Records for processing:
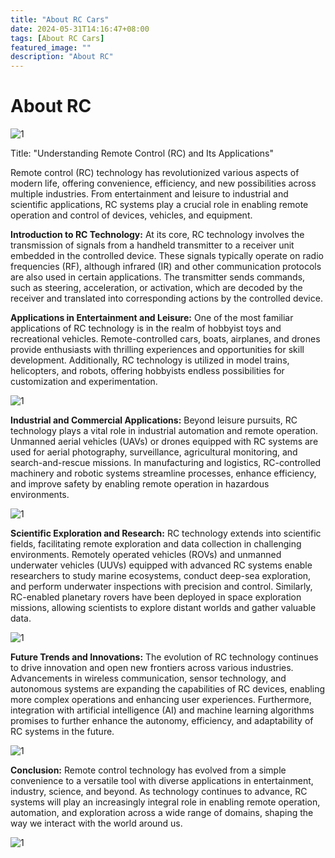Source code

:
 ```yaml
---
title: "About RC Cars"
date: 2024-05-31T14:16:47+08:00
tags: [About RC Cars]
featured_image: ""
description: "About RC"
---
```


# About RC

![1](/images/rc/1.jpg)

Title: "Understanding Remote Control (RC) and Its Applications"

Remote control (RC) technology has revolutionized various aspects of modern life, offering convenience, efficiency, and new possibilities across multiple industries. From entertainment and leisure to industrial and scientific applications, RC systems play a crucial role in enabling remote operation and control of devices, vehicles, and equipment.

**Introduction to RC Technology:** At its core, RC technology involves the transmission of signals from a handheld transmitter to a receiver unit embedded in the controlled device. These signals typically operate on radio frequencies (RF), although infrared (IR) and other communication protocols are also used in certain applications. The transmitter sends commands, such as steering, acceleration, or activation, which are decoded by the receiver and translated into corresponding actions by the controlled device.

**Applications in Entertainment and Leisure:** One of the most familiar applications of RC technology is in the realm of hobbyist toys and recreational vehicles. Remote-controlled cars, boats, airplanes, and drones provide enthusiasts with thrilling experiences and opportunities for skill development. Additionally, RC technology is utilized in model trains, helicopters, and robots, offering hobbyists endless possibilities for customization and experimentation.

![1](/images/rc/2.jpg)

**Industrial and Commercial Applications:** Beyond leisure pursuits, RC technology plays a vital role in industrial automation and remote operation. Unmanned aerial vehicles (UAVs) or drones equipped with RC systems are used for aerial photography, surveillance, agricultural monitoring, and search-and-rescue missions. In manufacturing and logistics, RC-controlled machinery and robotic systems streamline processes, enhance efficiency, and improve safety by enabling remote operation in hazardous environments.

![1](/images/rc/6.jpg)

**Scientific Exploration and Research:** RC technology extends into scientific fields, facilitating remote exploration and data collection in challenging environments. Remotely operated vehicles (ROVs) and unmanned underwater vehicles (UUVs) equipped with advanced RC systems enable researchers to study marine ecosystems, conduct deep-sea exploration, and perform underwater inspections with precision and control. Similarly, RC-enabled planetary rovers have been deployed in space exploration missions, allowing scientists to explore distant worlds and gather valuable data.

![1](/images/rc/3.jpg)

**Future Trends and Innovations:** The evolution of RC technology continues to drive innovation and open new frontiers across various industries. Advancements in wireless communication, sensor technology, and autonomous systems are expanding the capabilities of RC devices, enabling more complex operations and enhancing user experiences. Furthermore, integration with artificial intelligence (AI) and machine learning algorithms promises to further enhance the autonomy, efficiency, and adaptability of RC systems in the future.

![1](/images/rc/4.jpg)



**Conclusion:** Remote control technology has evolved from a simple convenience to a versatile tool with diverse applications in entertainment, industry, science, and beyond. As technology continues to advance, RC systems will play an increasingly integral role in enabling remote operation, automation, and exploration across a wide range of domains, shaping the way we interact with the world around us.

![1](/images/rc/5.jpg)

Exercise instructions:
Print the material in full and exactly, minus the pictures.

Task response:
Source code

:
 ```yaml
---
title: "About RC Cars"
date: 2024-05-31T14:16:47+08:00
tags: [About RC Cars]
featured_image: ""
description: "About RC"
---
```


# About RC

![1](/images/rc/1.jpg)

Title: "Understanding Remote Control (RC) and Its Applications"

Remote control (RC) technology has revolutionized various aspects of modern life, offering convenience, efficiency, and new possibilities across multiple industries. From entertainment and leisure to industrial and scientific applications, RC systems play a crucial role in enabling remote operation and control of devices, vehicles, and equipment.

**Introduction to RC Technology:** At its core, RC technology involves the transmission of signals from a handheld transmitter to a receiver unit embedded in the controlled device. These signals typically operate on radio frequencies (RF), although infrared (IR) and other communication protocols are also used in certain applications. The transmitter sends commands, such as steering, acceleration, or activation, which are decoded by the receiver and translated into corresponding actions by the controlled device.

**Applications in Entertainment and Leisure:** One of the most familiar applications of RC technology is in the realm of hobbyist toys and recreational vehicles. Remote-controlled cars, boats, airplanes, and drones provide enthusiasts with thrilling experiences and opportunities for skill development. Additionally, RC technology is utilized in model trains, helicopters, and robots, offering hobbyists endless possibilities for customization and experimentation.

![1](/images/rc/2.jpg)

**Industrial and Commercial Applications:** Beyond leisure pursuits, RC technology plays a vital role in industrial automation and remote operation. Unmanned aerial vehicles (UAVs) or drones equipped with RC systems are used for aerial photography, surveillance, agricultural monitoring, and search-and-rescue missions. In manufacturing and logistics, RC-controlled machinery and robotic systems streamline processes, enhance efficiency, and improve safety by enabling remote operation in hazardous environments.

![1](/images/rc/6.jpg)

**Scientific Exploration and Research:** RC technology extends into scientific fields, facilitating remote exploration and data collection in challenging environments. Remotely operated vehicles (ROVs) and unmanned underwater vehicles (UUVs) equipped with advanced RC systems enable researchers to study marine ecosystems, conduct deep-sea exploration, and perform underwater inspections with precision and control. Similarly, RC-enabled planetary rovers have been deployed in space exploration missions, allowing scientists to explore distant worlds and gather valuable data.

![1](/images/rc/3.jpg)

**Future Trends and Innovations:** The evolution of RC technology continues to drive innovation and open new frontiers across various industries. Advancements in wireless communication, sensor technology, and autonomous systems are expanding the capabilities of RC devices, enabling more complex operations and enhancing user experiences. Furthermore, integration with artificial intelligence (AI) and machine learning algorithms promises to further enhance the autonomy, efficiency, and adaptability of RC systems in the future.

![1](/images/rc/4.jpg)



**Conclusion:** Remote control technology has evolved from a simple convenience to a versatile tool with diverse applications in entertainment, industry, science, and beyond. As technology continues to advance, RC systems will play an increasingly integral role in enabling remote operation, automation, and exploration across a wide range of domains, shaping the way we interact with the world around us.

![1](/images/rc/5.jpg)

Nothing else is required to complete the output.